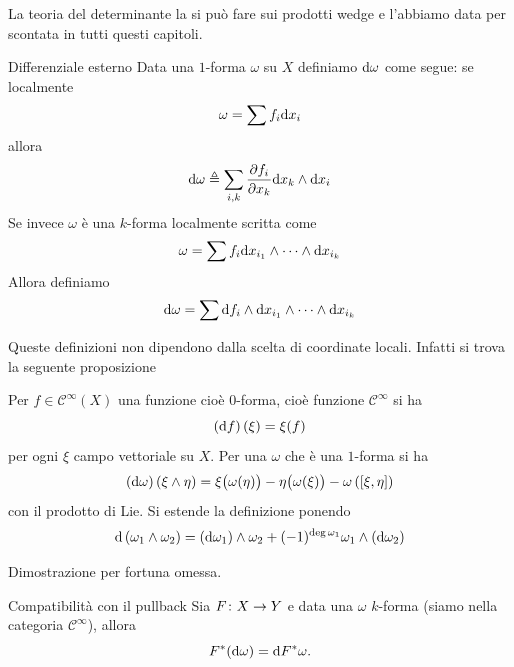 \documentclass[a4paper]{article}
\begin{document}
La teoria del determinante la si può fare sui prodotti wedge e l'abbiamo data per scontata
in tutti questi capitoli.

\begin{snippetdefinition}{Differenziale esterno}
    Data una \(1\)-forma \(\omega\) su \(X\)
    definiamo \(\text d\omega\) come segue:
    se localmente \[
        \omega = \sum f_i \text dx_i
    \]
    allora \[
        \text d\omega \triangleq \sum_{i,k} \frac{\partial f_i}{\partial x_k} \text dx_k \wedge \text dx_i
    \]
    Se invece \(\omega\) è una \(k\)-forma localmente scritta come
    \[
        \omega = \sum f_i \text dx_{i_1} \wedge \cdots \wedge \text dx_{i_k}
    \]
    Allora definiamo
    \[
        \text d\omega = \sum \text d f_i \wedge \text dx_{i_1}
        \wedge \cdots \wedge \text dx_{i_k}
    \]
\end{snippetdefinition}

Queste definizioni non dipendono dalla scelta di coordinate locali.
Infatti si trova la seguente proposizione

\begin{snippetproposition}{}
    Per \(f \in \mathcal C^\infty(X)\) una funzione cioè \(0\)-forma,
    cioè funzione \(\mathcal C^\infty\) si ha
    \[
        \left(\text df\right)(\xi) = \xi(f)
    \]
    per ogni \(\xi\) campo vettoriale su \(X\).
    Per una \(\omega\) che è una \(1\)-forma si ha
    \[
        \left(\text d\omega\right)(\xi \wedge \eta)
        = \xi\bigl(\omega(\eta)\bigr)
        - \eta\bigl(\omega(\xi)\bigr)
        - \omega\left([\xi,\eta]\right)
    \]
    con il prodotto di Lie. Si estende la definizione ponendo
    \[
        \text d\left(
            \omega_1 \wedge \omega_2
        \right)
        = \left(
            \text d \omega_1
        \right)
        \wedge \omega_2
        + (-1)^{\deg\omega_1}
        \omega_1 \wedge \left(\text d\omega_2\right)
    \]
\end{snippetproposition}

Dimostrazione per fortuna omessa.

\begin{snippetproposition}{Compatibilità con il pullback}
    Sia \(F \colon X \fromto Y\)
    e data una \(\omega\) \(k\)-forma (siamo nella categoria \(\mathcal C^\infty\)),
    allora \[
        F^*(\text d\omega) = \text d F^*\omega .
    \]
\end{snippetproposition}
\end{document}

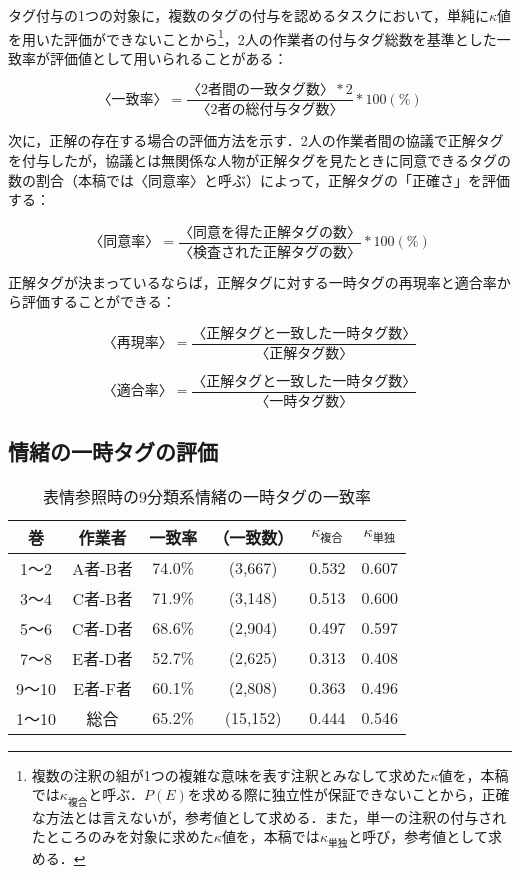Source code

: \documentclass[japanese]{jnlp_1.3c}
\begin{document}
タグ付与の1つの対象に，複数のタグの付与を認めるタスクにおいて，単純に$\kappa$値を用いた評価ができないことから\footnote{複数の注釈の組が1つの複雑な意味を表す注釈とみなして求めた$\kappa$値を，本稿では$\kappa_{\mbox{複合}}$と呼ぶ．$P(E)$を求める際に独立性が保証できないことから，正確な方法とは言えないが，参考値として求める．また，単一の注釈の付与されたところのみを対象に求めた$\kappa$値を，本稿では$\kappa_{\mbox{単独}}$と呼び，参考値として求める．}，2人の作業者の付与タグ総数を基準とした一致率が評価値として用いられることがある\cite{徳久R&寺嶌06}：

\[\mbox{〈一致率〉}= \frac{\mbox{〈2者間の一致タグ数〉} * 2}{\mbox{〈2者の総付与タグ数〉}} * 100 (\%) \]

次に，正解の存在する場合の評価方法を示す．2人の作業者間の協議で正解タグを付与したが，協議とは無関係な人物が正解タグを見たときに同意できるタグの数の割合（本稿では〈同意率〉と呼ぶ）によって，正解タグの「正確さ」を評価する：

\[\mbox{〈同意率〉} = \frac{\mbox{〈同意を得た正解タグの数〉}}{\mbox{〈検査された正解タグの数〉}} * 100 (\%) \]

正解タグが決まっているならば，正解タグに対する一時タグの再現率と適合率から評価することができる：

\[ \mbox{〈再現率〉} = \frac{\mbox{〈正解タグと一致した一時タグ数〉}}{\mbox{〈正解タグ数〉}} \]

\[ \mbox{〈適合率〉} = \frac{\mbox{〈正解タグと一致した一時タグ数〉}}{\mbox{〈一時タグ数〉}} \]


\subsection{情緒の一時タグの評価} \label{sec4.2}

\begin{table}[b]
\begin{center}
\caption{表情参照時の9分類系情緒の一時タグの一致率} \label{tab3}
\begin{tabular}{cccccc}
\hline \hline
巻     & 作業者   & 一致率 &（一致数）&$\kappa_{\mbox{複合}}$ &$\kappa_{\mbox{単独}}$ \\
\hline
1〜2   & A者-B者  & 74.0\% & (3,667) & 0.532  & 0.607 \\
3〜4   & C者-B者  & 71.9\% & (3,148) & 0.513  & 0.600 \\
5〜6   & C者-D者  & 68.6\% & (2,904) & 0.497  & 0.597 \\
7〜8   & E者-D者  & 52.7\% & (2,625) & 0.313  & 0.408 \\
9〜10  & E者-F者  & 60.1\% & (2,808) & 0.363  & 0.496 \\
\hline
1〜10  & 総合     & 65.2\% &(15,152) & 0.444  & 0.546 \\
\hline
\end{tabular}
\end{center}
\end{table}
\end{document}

────────────────────────────────────────

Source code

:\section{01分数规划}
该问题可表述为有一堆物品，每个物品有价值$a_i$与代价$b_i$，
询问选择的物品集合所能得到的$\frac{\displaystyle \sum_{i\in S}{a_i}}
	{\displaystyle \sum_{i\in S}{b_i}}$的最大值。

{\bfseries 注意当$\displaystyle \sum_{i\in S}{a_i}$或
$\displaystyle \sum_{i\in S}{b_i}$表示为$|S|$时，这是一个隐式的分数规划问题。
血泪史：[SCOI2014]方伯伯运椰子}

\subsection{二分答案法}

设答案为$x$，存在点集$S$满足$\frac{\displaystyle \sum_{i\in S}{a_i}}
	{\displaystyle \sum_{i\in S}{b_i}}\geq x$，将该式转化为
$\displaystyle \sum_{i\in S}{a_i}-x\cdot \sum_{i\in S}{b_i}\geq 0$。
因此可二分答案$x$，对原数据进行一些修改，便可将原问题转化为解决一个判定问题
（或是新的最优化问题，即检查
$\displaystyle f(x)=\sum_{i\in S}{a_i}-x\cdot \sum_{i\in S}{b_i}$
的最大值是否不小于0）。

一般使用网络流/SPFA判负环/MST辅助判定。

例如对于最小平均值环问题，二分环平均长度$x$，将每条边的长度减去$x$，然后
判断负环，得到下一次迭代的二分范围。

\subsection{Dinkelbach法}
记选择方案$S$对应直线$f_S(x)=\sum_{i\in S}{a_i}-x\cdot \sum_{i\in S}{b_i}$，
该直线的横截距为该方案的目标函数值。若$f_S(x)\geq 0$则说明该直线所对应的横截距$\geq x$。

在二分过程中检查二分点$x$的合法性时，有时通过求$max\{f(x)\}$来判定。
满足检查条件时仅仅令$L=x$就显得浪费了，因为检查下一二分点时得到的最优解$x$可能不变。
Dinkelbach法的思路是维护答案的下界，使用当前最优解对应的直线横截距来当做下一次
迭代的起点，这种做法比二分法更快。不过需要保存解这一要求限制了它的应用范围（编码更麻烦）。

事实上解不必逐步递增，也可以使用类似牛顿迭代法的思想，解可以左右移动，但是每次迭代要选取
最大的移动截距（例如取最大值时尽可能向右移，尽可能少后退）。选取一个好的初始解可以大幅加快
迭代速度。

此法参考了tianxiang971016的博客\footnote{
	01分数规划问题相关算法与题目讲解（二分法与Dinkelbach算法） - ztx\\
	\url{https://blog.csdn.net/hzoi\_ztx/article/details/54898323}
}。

────────────────────────────────────────

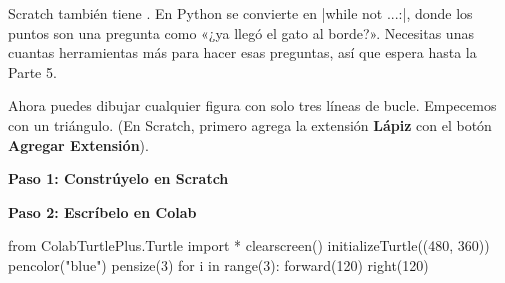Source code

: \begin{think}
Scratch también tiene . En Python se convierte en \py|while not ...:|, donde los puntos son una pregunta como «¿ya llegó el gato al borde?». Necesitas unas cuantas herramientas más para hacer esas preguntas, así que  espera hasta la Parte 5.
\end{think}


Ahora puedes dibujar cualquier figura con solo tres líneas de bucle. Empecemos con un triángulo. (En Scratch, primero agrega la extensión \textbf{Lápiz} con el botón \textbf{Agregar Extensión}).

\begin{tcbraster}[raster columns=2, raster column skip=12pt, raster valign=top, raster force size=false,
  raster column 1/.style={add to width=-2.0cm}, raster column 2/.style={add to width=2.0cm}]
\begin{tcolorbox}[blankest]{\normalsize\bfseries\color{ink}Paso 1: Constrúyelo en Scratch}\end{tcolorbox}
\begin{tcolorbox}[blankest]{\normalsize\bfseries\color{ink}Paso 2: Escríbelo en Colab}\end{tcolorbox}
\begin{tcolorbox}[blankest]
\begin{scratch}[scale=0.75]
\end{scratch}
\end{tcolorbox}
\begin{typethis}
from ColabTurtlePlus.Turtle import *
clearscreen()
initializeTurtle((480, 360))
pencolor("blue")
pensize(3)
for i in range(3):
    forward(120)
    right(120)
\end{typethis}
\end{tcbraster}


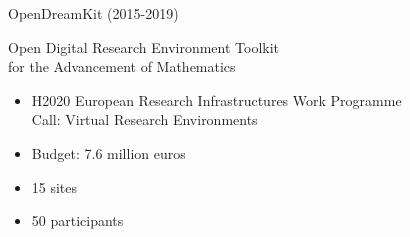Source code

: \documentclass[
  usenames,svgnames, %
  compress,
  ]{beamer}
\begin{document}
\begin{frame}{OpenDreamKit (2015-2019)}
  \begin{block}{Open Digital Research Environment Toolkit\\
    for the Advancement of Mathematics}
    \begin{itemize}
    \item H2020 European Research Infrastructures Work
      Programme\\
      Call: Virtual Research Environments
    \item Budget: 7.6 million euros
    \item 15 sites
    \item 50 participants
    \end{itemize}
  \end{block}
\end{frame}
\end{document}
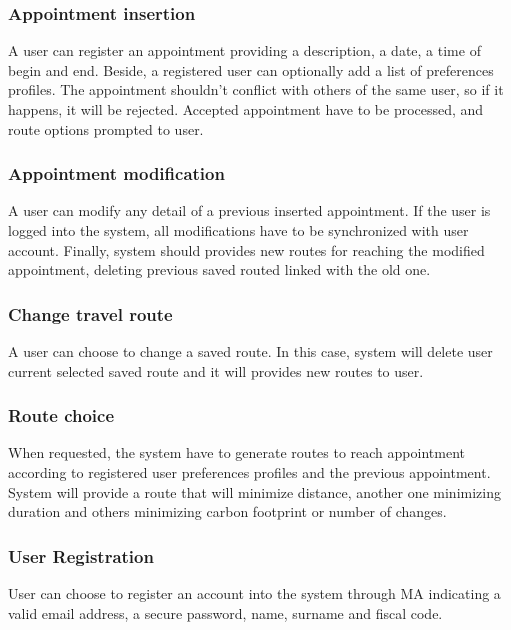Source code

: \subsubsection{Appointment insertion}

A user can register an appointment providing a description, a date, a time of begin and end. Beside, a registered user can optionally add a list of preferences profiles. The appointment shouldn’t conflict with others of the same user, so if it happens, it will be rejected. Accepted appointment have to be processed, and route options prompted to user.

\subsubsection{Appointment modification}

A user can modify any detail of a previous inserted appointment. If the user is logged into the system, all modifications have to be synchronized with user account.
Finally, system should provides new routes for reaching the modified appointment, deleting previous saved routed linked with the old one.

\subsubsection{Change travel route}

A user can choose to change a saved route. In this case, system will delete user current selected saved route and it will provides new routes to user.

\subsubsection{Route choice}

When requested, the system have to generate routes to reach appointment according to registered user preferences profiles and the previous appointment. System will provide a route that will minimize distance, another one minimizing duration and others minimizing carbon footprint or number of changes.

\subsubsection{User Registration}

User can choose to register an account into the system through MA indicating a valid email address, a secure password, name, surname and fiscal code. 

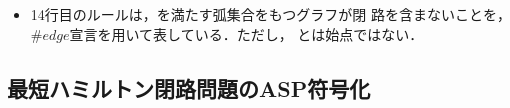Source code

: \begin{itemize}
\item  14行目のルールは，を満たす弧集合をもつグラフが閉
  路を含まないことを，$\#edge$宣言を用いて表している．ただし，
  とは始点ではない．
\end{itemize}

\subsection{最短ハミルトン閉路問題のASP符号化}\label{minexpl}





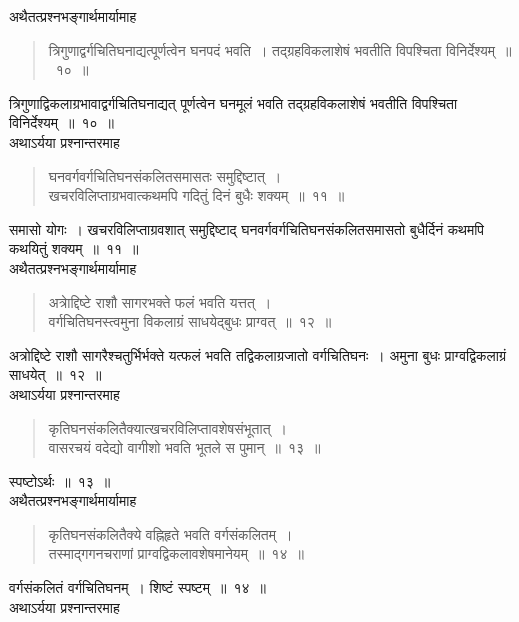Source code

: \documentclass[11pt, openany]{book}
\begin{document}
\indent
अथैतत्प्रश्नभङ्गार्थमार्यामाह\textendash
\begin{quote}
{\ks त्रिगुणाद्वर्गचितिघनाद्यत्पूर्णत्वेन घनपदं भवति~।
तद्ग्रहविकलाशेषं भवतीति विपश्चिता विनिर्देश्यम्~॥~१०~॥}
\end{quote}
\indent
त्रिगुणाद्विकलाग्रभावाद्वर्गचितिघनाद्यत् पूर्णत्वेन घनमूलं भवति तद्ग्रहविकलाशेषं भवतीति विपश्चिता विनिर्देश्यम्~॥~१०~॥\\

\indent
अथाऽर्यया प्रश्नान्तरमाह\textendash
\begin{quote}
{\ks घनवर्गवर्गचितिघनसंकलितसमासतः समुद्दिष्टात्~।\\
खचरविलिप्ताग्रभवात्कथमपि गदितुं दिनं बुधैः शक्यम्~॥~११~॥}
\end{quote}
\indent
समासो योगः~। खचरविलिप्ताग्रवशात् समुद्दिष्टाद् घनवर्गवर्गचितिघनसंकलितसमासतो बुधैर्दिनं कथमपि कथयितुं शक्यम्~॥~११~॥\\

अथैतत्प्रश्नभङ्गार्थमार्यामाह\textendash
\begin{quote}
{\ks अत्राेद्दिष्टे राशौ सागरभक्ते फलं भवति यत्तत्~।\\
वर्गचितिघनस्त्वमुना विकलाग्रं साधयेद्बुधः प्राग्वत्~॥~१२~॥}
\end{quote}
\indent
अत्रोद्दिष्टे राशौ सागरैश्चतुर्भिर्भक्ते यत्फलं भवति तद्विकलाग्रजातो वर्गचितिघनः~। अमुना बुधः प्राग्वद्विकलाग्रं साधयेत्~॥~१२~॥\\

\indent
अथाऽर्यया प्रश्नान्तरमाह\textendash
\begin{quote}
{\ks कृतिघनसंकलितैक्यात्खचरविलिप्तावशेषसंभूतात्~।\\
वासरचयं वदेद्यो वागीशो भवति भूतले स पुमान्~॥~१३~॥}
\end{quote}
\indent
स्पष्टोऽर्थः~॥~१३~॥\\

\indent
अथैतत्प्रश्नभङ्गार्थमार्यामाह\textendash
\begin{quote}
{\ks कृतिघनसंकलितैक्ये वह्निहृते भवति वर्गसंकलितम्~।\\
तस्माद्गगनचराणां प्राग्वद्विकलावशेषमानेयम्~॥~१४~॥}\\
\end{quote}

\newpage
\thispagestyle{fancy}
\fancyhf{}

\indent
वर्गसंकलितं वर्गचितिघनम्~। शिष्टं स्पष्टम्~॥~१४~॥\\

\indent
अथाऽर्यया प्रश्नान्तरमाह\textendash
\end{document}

────────────────────────────────────────

> _DIRECTIONS_
Nothing but a number should be given: how many lines in the records hold the word "left".

> _FINISHED EXERCISE_
6